In the 19th century, America's vast tracts of unspoiled landscape inspired artists like Frederic Edwin Church (1826-1900) and Albert Bierstadt (1830-1902) to create spectacular paintings of a virgin land for an enthusiastic public. Meanwhile, across the Atlantic, the forests and fields of France, which had been thoroughly cultivated for thousands of years, were inspiring a more vivid, if less theatrical, group of artists. Working south of Paris in Fontainebleau, near the village of Barbizon, Théodore Rousseau (1812-1867) communicated a vision of nature far more primal and revealing than his American counterparts.

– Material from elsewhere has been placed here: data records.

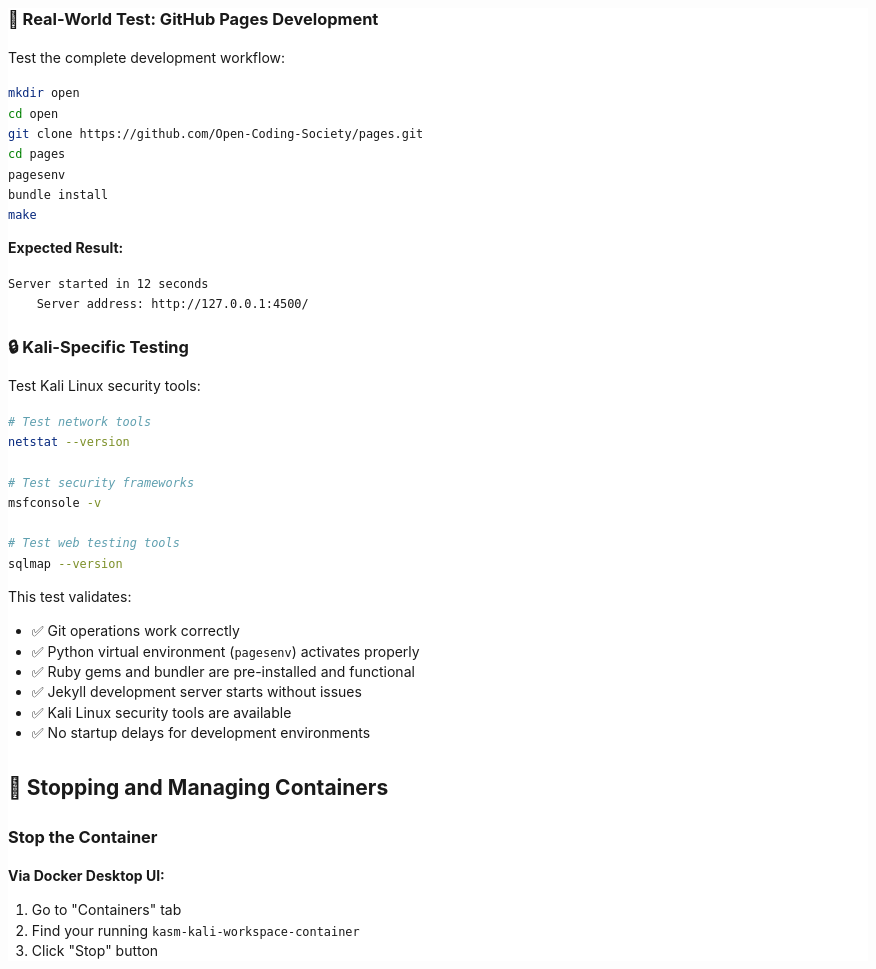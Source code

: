 ### 🚀 Real-World Test: GitHub Pages Development

Test the complete development workflow:

```bash
mkdir open
cd open
git clone https://github.com/Open-Coding-Society/pages.git
cd pages
pagesenv
bundle install
make
```

**Expected Result:**

```text
Server started in 12 seconds
    Server address: http://127.0.0.1:4500/
```

### 🔒 Kali-Specific Testing

Test Kali Linux security tools:

```bash
# Test network tools
netstat --version

# Test security frameworks
msfconsole -v

# Test web testing tools
sqlmap --version
```

This test validates:

- ✅ Git operations work correctly
- ✅ Python virtual environment (`pagesenv`) activates properly
- ✅ Ruby gems and bundler are pre-installed and functional
- ✅ Jekyll development server starts without issues
- ✅ Kali Linux security tools are available
- ✅ No startup delays for development environments

## 🛑 Stopping and Managing Containers

### Stop the Container

**Via Docker Desktop UI:**

1. Go to "Containers" tab
2. Find your running `kasm-kali-workspace-container`
3. Click "Stop" button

The Untamed Landscape: Theodore Rousseau and the Path to Barbizon, now on view at the Morgan Library and Museum, presents more than sixty artworks by Rousseau. Showing drawings, along with a few key paintings, the compact exhibition highlights Rousseau’s achievements. Spanning his entire career, the works map out the creative development of an underappreciated artist.
In these animated works on paper, visitors can imagine Rousseau’s sketches coming to life before him. Rousseau’s deep connection to the landscape culminates in a cascade of textures and colors in luminous, richly dark drawings.

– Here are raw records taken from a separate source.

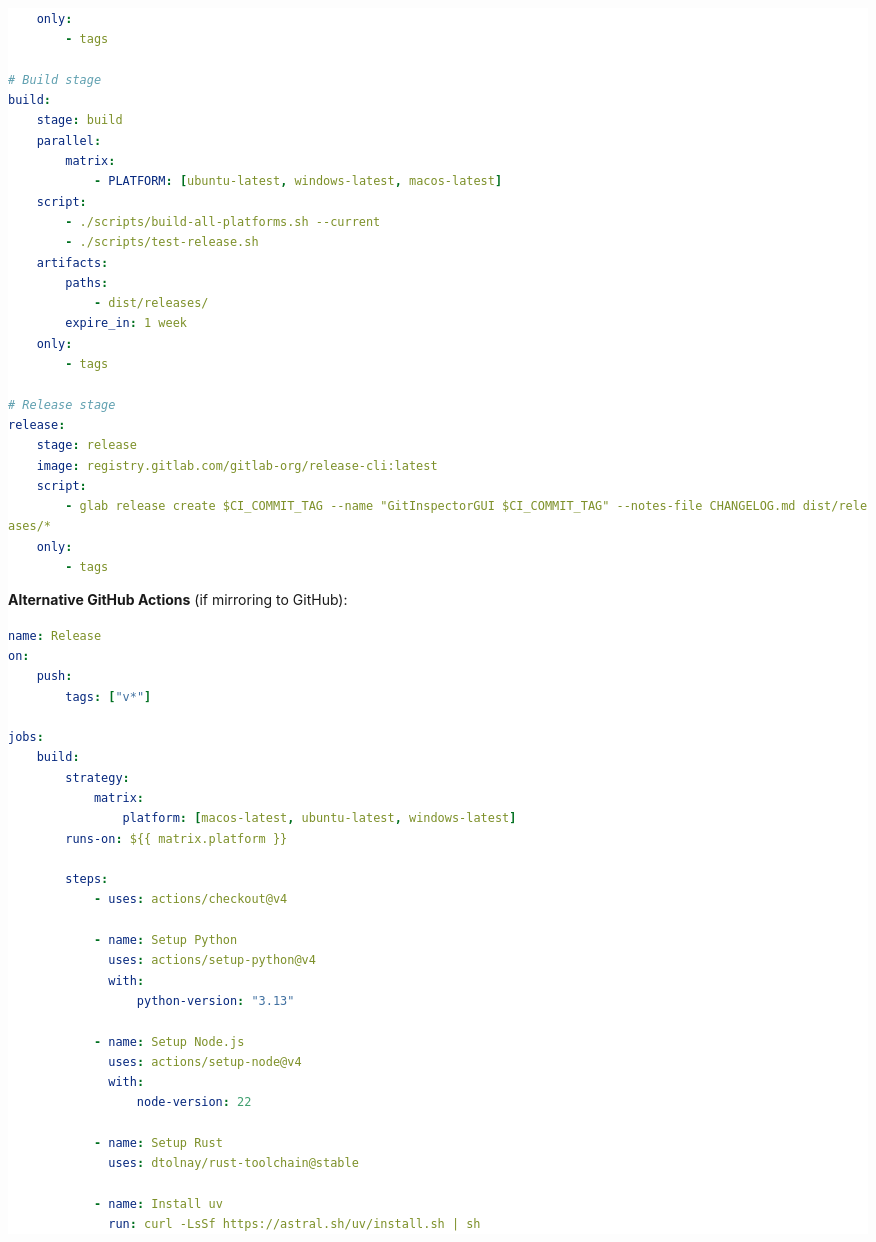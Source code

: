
 ```yaml
    only:
        - tags

# Build stage
build:
    stage: build
    parallel:
        matrix:
            - PLATFORM: [ubuntu-latest, windows-latest, macos-latest]
    script:
        - ./scripts/build-all-platforms.sh --current
        - ./scripts/test-release.sh
    artifacts:
        paths:
            - dist/releases/
        expire_in: 1 week
    only:
        - tags

# Release stage
release:
    stage: release
    image: registry.gitlab.com/gitlab-org/release-cli:latest
    script:
        - glab release create $CI_COMMIT_TAG --name "GitInspectorGUI $CI_COMMIT_TAG" --notes-file CHANGELOG.md dist/releases/*
    only:
        - tags
```

**Alternative GitHub Actions** (if mirroring to GitHub):

```yaml
name: Release
on:
    push:
        tags: ["v*"]

jobs:
    build:
        strategy:
            matrix:
                platform: [macos-latest, ubuntu-latest, windows-latest]
        runs-on: ${{ matrix.platform }}

        steps:
            - uses: actions/checkout@v4

            - name: Setup Python
              uses: actions/setup-python@v4
              with:
                  python-version: "3.13"

            - name: Setup Node.js
              uses: actions/setup-node@v4
              with:
                  node-version: 22

            - name: Setup Rust
              uses: dtolnay/rust-toolchain@stable

            - name: Install uv
              run: curl -LsSf https://astral.sh/uv/install.sh | sh

```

Along with Jean-François Millet (1814-1875), Narcisse Diaz de la Peña (1808-1876) and other pre-Impressionist landscape painters, Rousseau began working in the environs of the village of Barbizon in the 1830s, settling there for good in 1847. In Fontainebleau he found a variety of motifs, including a culture of peasant life that had not changed for centuries.
Rousseau did not adopt the classical landscape tradition of Poussin, with its clarity of space and idealized nature. He looked instead to the 17th century Dutch landscape tradition, exemplified by Rembrandt and Ruisdael. This show includes etchings by both Dutch masters.
“Cottages under the Trees, (study for 'Farm in the Landes'),” 1844, is a sketch for a painting now owned by the Sterling and Francine Clark Art Institute. The sheet immerses the viewer in the tonal shifts of foliage around the branches and trunk, soaking up light from a luminous tree in the foreground. In this work, the signs of human presence are overwhelmed by “untamed nature,” man-made structures assuming a submissive role.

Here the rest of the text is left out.